▸ Excerpted data:
····················

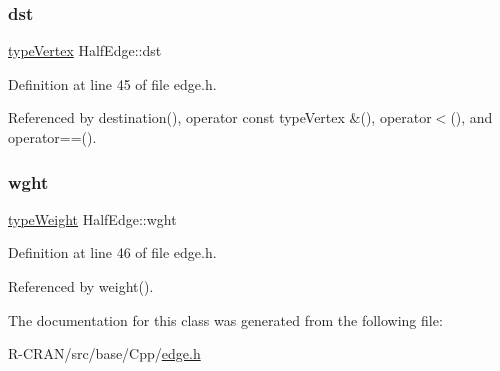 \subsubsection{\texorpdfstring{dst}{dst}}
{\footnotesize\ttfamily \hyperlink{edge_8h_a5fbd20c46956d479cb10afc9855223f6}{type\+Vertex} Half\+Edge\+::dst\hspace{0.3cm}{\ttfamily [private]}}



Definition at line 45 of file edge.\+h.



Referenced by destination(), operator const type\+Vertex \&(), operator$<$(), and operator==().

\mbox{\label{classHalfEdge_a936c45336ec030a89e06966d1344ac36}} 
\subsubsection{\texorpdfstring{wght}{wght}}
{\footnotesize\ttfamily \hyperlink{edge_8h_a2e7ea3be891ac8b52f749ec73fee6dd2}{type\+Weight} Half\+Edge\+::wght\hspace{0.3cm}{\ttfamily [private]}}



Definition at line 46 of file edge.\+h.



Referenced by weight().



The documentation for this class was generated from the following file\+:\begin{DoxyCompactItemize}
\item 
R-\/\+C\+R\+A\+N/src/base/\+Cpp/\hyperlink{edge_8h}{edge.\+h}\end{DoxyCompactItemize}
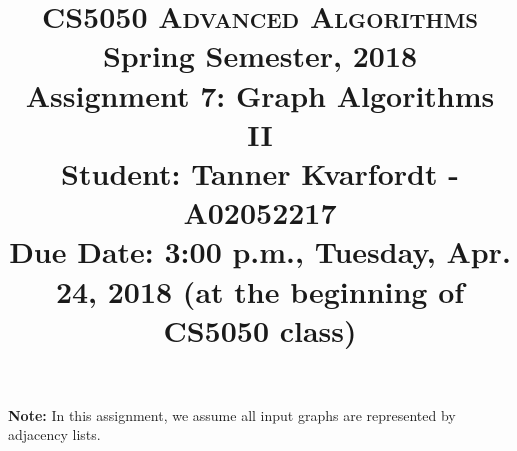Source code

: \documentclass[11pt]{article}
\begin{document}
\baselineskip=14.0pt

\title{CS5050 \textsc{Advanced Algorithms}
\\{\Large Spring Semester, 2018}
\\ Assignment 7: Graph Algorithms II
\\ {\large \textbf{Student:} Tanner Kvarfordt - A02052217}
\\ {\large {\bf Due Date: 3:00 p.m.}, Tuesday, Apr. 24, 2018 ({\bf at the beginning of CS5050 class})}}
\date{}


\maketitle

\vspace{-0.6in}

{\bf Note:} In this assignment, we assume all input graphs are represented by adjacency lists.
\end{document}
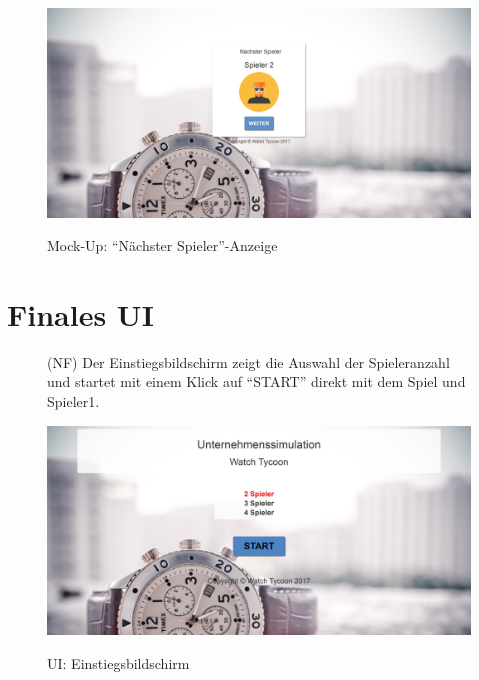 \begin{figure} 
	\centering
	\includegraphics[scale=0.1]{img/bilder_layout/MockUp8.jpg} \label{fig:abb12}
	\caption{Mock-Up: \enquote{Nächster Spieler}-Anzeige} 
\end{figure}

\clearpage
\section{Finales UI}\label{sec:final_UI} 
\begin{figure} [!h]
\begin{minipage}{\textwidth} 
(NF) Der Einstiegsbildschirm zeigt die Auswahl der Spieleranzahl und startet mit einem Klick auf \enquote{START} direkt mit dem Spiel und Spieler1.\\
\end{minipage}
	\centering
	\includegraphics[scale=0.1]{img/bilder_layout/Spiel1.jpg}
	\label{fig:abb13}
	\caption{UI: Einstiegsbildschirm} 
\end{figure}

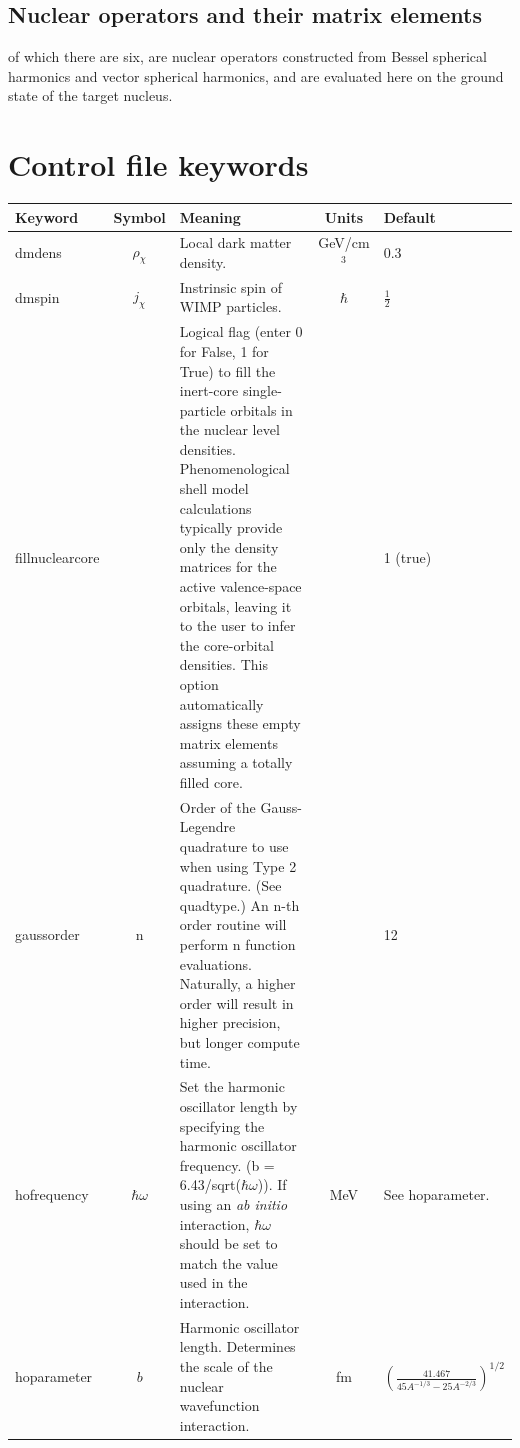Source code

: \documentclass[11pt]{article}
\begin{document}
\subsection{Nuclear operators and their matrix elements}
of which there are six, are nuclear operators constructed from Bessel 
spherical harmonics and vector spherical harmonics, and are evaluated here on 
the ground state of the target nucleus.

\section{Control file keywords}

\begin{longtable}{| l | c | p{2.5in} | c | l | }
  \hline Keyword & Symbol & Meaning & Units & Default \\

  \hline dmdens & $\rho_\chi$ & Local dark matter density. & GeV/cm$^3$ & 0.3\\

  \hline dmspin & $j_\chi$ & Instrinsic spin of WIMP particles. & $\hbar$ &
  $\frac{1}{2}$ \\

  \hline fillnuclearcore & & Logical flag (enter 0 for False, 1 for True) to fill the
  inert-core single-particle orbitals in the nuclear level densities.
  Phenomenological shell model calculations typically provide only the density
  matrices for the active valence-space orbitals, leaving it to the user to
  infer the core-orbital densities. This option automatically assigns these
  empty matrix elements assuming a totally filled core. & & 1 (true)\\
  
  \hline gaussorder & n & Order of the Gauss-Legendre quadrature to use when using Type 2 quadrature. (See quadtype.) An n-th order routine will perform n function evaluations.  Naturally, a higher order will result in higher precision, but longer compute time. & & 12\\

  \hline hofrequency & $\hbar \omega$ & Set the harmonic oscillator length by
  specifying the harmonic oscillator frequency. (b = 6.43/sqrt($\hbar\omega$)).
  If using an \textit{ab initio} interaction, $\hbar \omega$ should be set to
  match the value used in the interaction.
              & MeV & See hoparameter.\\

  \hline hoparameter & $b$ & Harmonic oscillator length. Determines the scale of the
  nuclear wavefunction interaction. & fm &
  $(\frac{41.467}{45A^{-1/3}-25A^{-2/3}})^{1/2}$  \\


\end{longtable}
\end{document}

····················

The line with "inert-core single-particle orbitals" through the last line of the entries above: output exactly those lines and nothing else.

▸ Response to this exercise:
  inert-core single-particle orbitals in the nuclear level densities.
  Phenomenological shell model calculations typically provide only the density
  matrices for the active valence-space orbitals, leaving it to the user to
  infer the core-orbital densities. This option automatically assigns these
  empty matrix elements assuming a totally filled core. & & 1 (true)\\
  
  \hline gaussorder & n & Order of the Gauss-Legendre quadrature to use when using Type 2 quadrature. (See quadtype.) An n-th order routine will perform n function evaluations.  Naturally, a higher order will result in higher precision, but longer compute time. & & 12\\

  \hline hofrequency & $\hbar \omega$ & Set the harmonic oscillator length by
  specifying the harmonic oscillator frequency. (b = 6.43/sqrt($\hbar\omega$)).
  If using an \textit{ab initio} interaction, $\hbar \omega$ should be set to
  match the value used in the interaction.
              & MeV & See hoparameter.\\

  \hline hoparameter & $b$ & Harmonic oscillator length. Determines the scale of the
  nuclear wavefunction interaction. & fm &
  $(\frac{41.467}{45A^{-1/3}-25A^{-2/3}})^{1/2}$  \\


\end{longtable}
\end{document}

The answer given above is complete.